Shinta tersentak, saat jemari tangan Arlan menyentuh kulit wajahnya, menatap mata Arlan yang juga tengah menatapnya, "Papi! Papi kenapa baru pulang sekarang? Tadi ada keluarga Leon yang datang ke sini, tapi wanita itu tidak Shinta beri ruang untuk bertemu dengan Leon, karena suami ku sedang istirahat. Jadi dia hanya melihat sebentar dan bertanya, siapa aku. Kemudian memilih pergi meninggalkan rumah ini."
Arlan menghela nafas berat, sejujurnya dia sudah membayangkan Raline akan melakukan hal ini pada Shinta.
Arlan tersenyum manis dihadapan Shinta, mengalihkan pembicaraan mereka berdua, kembali bertanya, "Bagaimana keadaan Leon? Apakah dia masih memanggil nama ku?"
Shinta menggelengkan kepalanya, sejujurnya dia sangat menyadari bagaimana berdebar nya mereka berdua, saat di pertemukan. Berkali-kali ia membasahi tenggorokan yang sakan mengering karena jarak wajah keduanya sangat dekat.
"Ba-ba-baik Pi. Leon hanya menginginkan aku membelainya, tapi dia tidak mam-- ..."
Arlan tak ingin melanjutkan pembahasan mereka berdua, karena dia sudah menyaksikan kemesraan putranya dengan Shinta yang tak bisa berbuat apa-apa.
"Bagaimana perasaan mu? Hmm setelah Leon terlelap temuin aku. Ada hal yang ingin aku bicarakan pada mu."
Arlan meninggalkan Shinta di ruang tamu, berlalu menuju kamarnya yang berada tidak jauh dari ruang kerjanya.
Shinta tersenyum sumringah, dia merasakan sesuatu yang berbeda dari Arlan saat ini.
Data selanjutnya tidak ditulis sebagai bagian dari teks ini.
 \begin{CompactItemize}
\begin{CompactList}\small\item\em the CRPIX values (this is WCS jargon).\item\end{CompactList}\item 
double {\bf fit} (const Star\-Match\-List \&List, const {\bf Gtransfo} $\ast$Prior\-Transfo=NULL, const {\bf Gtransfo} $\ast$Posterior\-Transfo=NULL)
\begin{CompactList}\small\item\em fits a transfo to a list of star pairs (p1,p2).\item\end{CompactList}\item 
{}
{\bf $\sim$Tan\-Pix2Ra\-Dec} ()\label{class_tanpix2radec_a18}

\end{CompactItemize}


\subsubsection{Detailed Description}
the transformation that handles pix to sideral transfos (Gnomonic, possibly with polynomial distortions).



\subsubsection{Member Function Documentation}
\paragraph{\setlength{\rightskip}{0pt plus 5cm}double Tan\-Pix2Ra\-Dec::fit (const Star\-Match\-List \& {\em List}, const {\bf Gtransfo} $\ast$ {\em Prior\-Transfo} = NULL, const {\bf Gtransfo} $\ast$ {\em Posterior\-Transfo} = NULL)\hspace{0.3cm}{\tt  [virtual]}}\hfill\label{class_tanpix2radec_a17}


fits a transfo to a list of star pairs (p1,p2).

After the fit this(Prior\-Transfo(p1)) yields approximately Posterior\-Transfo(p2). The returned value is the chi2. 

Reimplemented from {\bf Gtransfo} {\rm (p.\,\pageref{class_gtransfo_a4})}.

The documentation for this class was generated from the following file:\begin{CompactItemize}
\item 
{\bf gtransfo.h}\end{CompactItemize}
Jika di delik kebelakang gadis itu sangat menginginkan Arlan, untuk menjadi suami sungguhan nya, bukan suami kontrak untuk Leon.
Beberapa waktu sebelum kepulangan Arlan, Shinta yang mengetahui gerak-gerik tangan Leon kala itu merasakan sesuatu yang aneh pada suaminya.
Berkali-kali Leon meminta pada Shinta, untuk menyentuh miliknya, membuat ia harus melakukannya, walau tidak berhasil sempurna.
Bagaimana tidak, kondisi Leon yang masih terbaring, setelah melakukan cuci darah, membuat dia menginginkan Shinta untuk memberikan kepuasan batin.
Shinta yang merupakan perawat, sangat mengerti bagaimana perasaan Leon jika sudah melakukan cuci darah. Tubuhnya akan terasa sangat segar, bahkan ceria dan terlihat aktif dari biasanya, walau dia hanya melakukan sekedarnya saja.
Shinta berusaha mengecup bibir suaminya yang mengering, walau mengeluarkan aroma yang tidak sedap karena pengaruh obat-obatan dari dalam tubuh. Aroma yang menandakan, bahwa kondisi seseorang tidak normal dari orang normal lainnya.
Apapun itu, Shinta berusaha untuk tidak mengecewakan Leon. Walau sesungguhnya Leon lah yang mengecewakan istrinya sendiri saat pelepasan itu terjadi begitu cepat.
Leon berkali-kali membawa Shinta dalam dekapannya, hanya bisa mengucapkan, "Maafkan aku, sayang. Karena aku tidak mampu membahagiakan mu. Apa mau aku membantu mu ...?"
Shinta menggelengkan kepalanya, dia hanya tersenyum, mengusap lembut wajah Leon yang sesungguhnya tampan, namun sakitnya membuat wajah yang dulu terlihat tampan, berubah menjadi lebih memprihatinkan.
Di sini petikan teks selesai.